Hal and George and I sifted through various nature items we’d collected this week and put up the autumn nature table (although, for us, it’s become a shelf, since the “table” has been occupied by Ruth’s budgie, Sunny.)
We have a little box of autumnal items we save and put out every year. Hal really enjoyed taking out things we’d made or found in previous years and remembering how we came to have them.
George needs a stool (kid chair) to reach the shelf, but for the first time Hal is tall enough to reach it easily. It’s hard to believe how quickly he’s growing and how tall he’s gotten over the summer.
The boys are really into Minecraft (in the rainy months, unschoolers tend to get together a lot to play Minecraft. It’s a fantastic learning tool and inspires so much creativity). Hal found the Nature Table a perfect playground for his teeny Minecraft toys.

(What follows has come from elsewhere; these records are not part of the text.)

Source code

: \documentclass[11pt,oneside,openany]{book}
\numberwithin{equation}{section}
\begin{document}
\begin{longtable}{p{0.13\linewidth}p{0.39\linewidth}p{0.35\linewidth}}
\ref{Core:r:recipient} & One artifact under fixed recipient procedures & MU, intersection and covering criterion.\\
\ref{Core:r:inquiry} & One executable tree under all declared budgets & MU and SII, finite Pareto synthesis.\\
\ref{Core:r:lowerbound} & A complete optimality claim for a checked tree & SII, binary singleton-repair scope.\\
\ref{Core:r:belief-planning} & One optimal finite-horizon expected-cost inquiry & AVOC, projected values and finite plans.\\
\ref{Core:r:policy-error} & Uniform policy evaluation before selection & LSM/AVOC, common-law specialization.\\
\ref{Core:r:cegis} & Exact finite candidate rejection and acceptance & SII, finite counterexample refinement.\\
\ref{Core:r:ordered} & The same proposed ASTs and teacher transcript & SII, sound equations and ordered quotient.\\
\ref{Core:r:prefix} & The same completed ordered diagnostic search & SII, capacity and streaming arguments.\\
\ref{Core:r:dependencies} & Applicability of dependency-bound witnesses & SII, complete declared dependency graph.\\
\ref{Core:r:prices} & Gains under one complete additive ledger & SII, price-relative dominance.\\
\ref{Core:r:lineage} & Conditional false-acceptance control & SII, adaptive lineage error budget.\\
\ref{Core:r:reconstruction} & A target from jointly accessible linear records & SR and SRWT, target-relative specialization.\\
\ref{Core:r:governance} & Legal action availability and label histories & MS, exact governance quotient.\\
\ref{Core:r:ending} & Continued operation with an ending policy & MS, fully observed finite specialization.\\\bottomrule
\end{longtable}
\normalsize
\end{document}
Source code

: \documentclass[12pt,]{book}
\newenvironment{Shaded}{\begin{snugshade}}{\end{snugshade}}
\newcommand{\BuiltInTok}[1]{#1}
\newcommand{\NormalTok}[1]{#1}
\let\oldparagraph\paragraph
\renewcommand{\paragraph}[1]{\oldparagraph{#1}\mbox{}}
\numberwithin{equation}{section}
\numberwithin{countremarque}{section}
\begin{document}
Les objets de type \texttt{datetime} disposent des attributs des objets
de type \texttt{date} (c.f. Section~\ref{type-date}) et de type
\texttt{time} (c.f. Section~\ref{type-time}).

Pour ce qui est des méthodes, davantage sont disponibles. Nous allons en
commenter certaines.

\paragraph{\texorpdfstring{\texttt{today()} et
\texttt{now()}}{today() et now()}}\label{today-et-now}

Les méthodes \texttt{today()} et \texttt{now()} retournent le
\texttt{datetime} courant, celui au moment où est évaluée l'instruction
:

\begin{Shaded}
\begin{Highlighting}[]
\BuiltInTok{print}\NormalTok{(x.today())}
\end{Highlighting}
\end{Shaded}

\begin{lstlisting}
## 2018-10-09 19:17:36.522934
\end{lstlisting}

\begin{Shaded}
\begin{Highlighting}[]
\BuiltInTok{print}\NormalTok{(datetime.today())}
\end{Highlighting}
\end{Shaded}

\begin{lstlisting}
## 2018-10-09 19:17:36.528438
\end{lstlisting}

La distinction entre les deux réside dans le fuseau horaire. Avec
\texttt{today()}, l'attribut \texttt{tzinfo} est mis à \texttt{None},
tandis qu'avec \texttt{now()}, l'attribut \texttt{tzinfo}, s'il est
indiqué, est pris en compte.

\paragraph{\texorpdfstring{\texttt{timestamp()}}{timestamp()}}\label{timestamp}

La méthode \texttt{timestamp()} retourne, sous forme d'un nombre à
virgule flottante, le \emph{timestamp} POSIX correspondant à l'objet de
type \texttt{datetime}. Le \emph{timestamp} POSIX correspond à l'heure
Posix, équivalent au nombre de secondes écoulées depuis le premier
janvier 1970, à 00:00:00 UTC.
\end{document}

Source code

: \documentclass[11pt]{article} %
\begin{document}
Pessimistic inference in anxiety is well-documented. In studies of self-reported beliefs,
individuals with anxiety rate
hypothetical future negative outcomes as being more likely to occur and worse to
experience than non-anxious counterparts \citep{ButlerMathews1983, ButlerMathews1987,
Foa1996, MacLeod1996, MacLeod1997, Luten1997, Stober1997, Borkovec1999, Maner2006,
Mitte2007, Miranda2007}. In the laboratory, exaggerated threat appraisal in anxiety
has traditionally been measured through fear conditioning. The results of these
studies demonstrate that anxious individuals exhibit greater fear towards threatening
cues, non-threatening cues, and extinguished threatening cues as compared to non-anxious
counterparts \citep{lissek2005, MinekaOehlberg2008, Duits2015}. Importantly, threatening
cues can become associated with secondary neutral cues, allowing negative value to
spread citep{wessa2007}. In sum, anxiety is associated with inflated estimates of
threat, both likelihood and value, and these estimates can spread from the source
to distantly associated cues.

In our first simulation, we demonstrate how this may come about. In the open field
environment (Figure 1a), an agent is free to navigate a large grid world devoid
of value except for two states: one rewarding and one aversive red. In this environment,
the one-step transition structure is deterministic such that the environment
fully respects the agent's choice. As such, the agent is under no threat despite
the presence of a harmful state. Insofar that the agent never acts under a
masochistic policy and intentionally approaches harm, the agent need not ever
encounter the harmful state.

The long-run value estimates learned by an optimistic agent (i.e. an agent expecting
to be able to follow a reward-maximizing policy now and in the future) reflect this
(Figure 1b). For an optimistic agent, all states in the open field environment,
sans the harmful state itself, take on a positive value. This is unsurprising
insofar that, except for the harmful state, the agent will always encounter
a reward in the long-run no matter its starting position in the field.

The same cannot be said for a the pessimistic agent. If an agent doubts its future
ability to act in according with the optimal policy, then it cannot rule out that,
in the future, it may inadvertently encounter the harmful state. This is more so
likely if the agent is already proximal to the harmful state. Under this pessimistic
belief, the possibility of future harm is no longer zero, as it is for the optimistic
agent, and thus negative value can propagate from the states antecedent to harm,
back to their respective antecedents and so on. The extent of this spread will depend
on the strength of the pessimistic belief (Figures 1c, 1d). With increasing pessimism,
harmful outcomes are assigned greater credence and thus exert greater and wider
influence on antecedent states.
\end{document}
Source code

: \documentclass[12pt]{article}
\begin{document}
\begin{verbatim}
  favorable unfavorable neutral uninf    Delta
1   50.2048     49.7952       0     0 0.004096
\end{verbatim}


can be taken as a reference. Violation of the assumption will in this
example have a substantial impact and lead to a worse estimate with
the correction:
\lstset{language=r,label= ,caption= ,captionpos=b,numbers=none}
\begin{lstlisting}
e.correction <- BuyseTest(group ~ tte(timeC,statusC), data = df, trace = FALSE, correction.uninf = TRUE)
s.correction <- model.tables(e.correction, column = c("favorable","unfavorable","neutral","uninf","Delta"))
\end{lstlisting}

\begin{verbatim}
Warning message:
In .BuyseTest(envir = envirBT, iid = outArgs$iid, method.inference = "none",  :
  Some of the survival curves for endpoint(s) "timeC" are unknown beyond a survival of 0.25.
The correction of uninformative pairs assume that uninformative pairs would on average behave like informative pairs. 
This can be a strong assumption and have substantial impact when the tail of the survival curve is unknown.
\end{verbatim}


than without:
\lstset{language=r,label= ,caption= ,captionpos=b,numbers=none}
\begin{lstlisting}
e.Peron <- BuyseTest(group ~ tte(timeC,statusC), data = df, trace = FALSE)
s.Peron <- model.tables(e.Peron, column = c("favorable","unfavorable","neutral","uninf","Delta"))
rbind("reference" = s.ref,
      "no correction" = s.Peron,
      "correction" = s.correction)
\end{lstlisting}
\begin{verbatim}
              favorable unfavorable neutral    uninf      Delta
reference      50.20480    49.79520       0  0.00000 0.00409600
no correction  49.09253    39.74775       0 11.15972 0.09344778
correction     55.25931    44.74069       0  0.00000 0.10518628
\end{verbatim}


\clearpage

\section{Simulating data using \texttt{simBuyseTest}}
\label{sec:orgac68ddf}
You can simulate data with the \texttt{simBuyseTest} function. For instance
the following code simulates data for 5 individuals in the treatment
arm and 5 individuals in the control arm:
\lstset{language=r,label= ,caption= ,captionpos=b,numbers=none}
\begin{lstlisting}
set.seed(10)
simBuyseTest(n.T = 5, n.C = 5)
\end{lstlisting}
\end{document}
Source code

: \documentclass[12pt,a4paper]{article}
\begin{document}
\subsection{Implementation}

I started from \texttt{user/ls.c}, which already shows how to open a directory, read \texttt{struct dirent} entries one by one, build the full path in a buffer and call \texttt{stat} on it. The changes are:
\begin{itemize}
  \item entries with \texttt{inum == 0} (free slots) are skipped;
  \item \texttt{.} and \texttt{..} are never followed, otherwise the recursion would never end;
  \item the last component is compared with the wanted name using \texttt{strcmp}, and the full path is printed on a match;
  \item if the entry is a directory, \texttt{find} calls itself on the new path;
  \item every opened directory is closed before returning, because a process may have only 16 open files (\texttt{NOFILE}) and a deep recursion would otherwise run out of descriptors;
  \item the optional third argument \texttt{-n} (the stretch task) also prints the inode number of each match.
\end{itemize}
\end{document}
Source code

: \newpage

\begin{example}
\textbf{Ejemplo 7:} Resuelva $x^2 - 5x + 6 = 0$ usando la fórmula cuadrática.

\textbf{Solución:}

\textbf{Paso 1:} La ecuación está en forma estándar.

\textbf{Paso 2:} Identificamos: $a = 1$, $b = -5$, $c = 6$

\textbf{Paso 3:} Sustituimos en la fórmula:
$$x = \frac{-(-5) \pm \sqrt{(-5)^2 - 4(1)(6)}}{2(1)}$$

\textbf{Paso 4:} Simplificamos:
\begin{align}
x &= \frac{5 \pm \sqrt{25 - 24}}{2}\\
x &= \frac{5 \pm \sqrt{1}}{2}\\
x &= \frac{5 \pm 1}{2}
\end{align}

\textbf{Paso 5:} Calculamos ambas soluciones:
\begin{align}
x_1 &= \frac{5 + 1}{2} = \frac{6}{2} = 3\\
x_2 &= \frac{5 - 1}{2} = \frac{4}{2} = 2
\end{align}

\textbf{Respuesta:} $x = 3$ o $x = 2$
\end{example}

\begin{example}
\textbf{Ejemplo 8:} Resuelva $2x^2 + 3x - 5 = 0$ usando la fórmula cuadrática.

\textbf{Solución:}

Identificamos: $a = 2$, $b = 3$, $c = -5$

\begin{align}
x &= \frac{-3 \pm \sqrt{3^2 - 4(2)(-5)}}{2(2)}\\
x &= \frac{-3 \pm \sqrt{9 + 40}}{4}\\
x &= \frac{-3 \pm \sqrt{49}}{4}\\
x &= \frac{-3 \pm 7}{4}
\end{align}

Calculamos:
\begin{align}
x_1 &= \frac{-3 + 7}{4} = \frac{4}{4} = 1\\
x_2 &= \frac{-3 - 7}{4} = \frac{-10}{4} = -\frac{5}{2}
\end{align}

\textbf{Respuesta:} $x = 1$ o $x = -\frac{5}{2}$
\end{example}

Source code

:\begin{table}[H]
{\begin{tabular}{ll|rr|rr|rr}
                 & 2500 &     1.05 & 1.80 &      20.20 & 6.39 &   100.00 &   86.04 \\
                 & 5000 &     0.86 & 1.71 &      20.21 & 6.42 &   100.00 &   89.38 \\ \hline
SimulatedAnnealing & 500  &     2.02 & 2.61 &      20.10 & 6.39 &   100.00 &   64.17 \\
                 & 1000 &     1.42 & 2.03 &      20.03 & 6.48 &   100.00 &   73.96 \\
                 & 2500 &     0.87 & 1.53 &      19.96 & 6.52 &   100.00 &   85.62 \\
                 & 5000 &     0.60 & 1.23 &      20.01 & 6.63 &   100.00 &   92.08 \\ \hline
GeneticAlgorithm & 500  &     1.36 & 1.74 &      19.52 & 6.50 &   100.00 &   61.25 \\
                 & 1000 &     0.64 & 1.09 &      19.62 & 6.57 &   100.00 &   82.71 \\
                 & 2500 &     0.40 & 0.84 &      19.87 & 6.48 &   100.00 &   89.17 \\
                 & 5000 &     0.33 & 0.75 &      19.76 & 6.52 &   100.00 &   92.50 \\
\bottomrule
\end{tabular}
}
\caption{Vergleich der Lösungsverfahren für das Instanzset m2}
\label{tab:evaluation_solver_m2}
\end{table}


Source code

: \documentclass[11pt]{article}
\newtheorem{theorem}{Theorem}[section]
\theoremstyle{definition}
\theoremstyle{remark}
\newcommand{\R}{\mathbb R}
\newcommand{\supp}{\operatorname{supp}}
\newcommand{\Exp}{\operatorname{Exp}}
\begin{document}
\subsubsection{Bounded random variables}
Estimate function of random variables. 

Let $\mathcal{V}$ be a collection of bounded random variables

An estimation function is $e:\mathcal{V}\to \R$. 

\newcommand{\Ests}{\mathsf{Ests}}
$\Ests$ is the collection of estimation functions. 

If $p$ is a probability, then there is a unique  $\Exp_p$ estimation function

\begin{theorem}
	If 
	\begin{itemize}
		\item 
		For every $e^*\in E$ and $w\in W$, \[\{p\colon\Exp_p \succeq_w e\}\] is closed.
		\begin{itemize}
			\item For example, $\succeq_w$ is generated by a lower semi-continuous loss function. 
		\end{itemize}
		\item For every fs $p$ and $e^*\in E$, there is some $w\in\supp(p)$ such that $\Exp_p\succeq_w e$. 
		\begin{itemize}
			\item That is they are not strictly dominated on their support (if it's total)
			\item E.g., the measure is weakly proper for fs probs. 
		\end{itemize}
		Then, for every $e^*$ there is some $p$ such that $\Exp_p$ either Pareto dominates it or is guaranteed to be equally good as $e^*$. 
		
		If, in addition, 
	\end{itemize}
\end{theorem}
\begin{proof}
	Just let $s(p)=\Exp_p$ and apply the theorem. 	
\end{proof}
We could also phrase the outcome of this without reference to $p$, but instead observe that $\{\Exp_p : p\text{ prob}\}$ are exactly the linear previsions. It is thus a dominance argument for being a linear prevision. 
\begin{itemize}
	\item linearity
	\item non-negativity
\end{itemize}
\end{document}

I love that the Nature Table is such a multi-purpose educational tool – it’s a way to talk about and examine nature close-up, with the hands and the eyes. It is a starting point for research on natural history, ecology, botany, geology. The Nature Table is constantly shifting in contents as the seasons change, so it helps us mark the rhythm of the year and engages the kids in studies of the seasons – their library book selections are often inspired by items on the nature table and the season represented therein. Perhaps most importantly, the Nature Table sparks creative play, storytelling, games, and make believe driven by the children’s imaginations.